Saturday, March 26, 2016

On complicated and difficult work, moral imperatives, and a keen sense of urgency

Did you see the ever expanding list of communities that have called for implementation of the Foundation Budget Review Commission's findings? If you follow my Twitter feed, you haven't been able to escape it, probably. 
If you were at Worcester's CPPAC meeting in March (note at the end), you got most of the gist of what a lot of the response from the Legislature has been: there is no money.
That's also much of what is in the Sun Chronicle article covering this from earlier this week: this is hard, and we don't have the money to do it.
To accept this, however, is to miss the main point of the Foundation Budget Review Commission's report; as it says in the conclusion:
We submit this report to the legislature with full recognition of the continued fiscal challenges of the Commonwealth, and the many competing priorities, and worthwhile goals, that the legislature must balance in crafting the annual state budget. We recognize that recommendations of this scope and size will need to be phased in to be affordable.
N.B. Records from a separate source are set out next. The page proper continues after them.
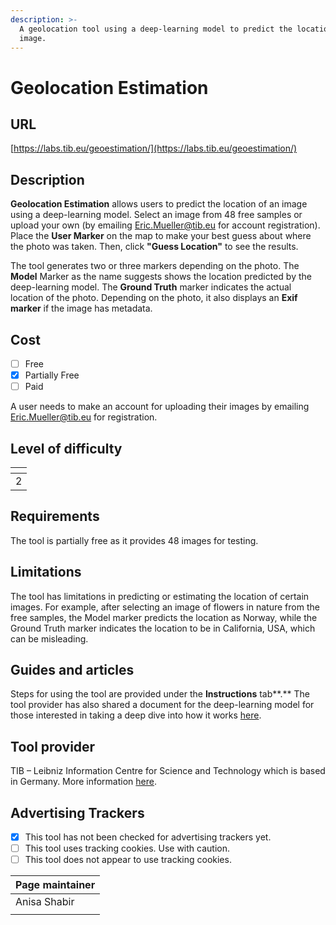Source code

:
 ```yaml
---
description: >-
  A geolocation tool using a deep-learning model to predict the location of an
  image.
---
```


# Geolocation Estimation

## URL

[https://labs.tib.eu/geoestimation/](https://labs.tib.eu/geoestimation/)

## Description

**Geolocation Estimation** allows users to predict the location of an image using a deep-learning model. Select an image from 48 free samples or upload your own (by emailing Eric.Mueller@tib.eu for account registration). Place the **User Marker** on the map to make your best guess about where the photo was taken. Then, click **"Guess Location"** to see the results.&#x20;

The tool generates two or three markers depending on the photo. The **Model** Marker as the name suggests shows the location predicted by the deep-learning model. The **Ground Truth** marker indicates the actual location of the photo. Depending on the photo, it also displays an **Exif marker** if the image has metadata.

## Cost

* [ ] Free
* [x] Partially Free
* [ ] Paid

A user needs to make an account for uploading their images by emailing Eric.Mueller@tib.eu for registration.

## Level of difficulty

<table><thead><tr><th data-type="rating" data-max="5"></th></tr></thead><tbody><tr><td>2</td></tr></tbody></table>

## Requirements

The tool is partially free as it provides 48 images for testing.

## Limitations

The tool has limitations in predicting or estimating the location of certain images. For example, after selecting an image of flowers in nature from the free samples, the Model marker predicts the location as Norway, while the Ground Truth marker indicates the location to be in California, USA, which can be misleading.

## **Guides and articles**

Steps for using the tool are provided under the **Instructions** tab**.** The tool provider has also shared a document for the deep-learning model for those interested in taking a deep dive into how it works [here](http://openaccess.thecvf.com/content\_ECCV\_2018/papers/Eric\_Muller-Budack\_Geolocation\_Estimation\_of\_ECCV\_2018\_paper.pdf).

## Tool provider

TIB – Leibniz Information Centre for Science and Technology which is based in Germany. More information [here](https://www.tib.eu/en/).

## Advertising Trackers

* [x] This tool has not been checked for advertising trackers yet.
* [ ] This tool uses tracking cookies. Use with caution.
* [ ] This tool does not appear to use tracking cookies.

| Page maintainer |
| --------------- |
| Anisa Shabir    |
|                 |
However, we also note again what was stated at the beginning of this document: that the good work begun by the education reform act of 1993, and the educational progress made since, will be at risk so long as our school systems are fiscally strained by the ongoing failure to substantively reconsider the adequacy of the foundation budget. We therefore urge that the legislature act on these recommendations with a profound sense of the risks and opportunities at stake for our shared prosperity as a state and, as our constitution acknowledges, the critical nature of education to the health of our democracy. We advise a keen sense of the urgency when it comes to addressing the identified funding gaps, and the moral imperative of reducing the remaining achievement gaps.
emphasis added

There is no question regarding the responsibilities of funding education in Massachusetts; McDuffy settled that. Ignoring this, or putting it off yet again, doesn't make this issue magically vanish. It simply continues the issue and makes it more expensive.
And it is local districts, and ultimately, children, particularly those in the most vulnerable of positions--the poorest, the least able to advocate, those at the greatest of disadvantage already--who will be hit by this.
It means that Worcester's kids stay 660 teachers short of what they should have.
It means that Brockton's kids learn in school buildings that are $6 million a year short in facilities spending.
It means that Chelsea's kids are working with a bit over a third of the supplies and technology they're supposed to have.
It means that Fall River's kids have teachers with less than half the funding for professional development they're supposed to have.
It means that Southbridge's kids are short 40 or so classroom teachers, and Holyoke's kids are short over 130 teachers, and Lawrence's kids are short over 200 teachers.
Not taking up the foundation budget this year may make it simpler for many on Beacon Hill. That will again make the job for school committees harder this spring, then the job of teachers and others harder next fall, and ultimately the job for students for the foreseeable future harder.
And ultimately that makes the future harder for everyone.
Adams meant it when he said it was necessary for the preservation of our rights and liberties. It isn't just our economic future that's endangered when we fail to properly fund education. It's our future as a democratic republic.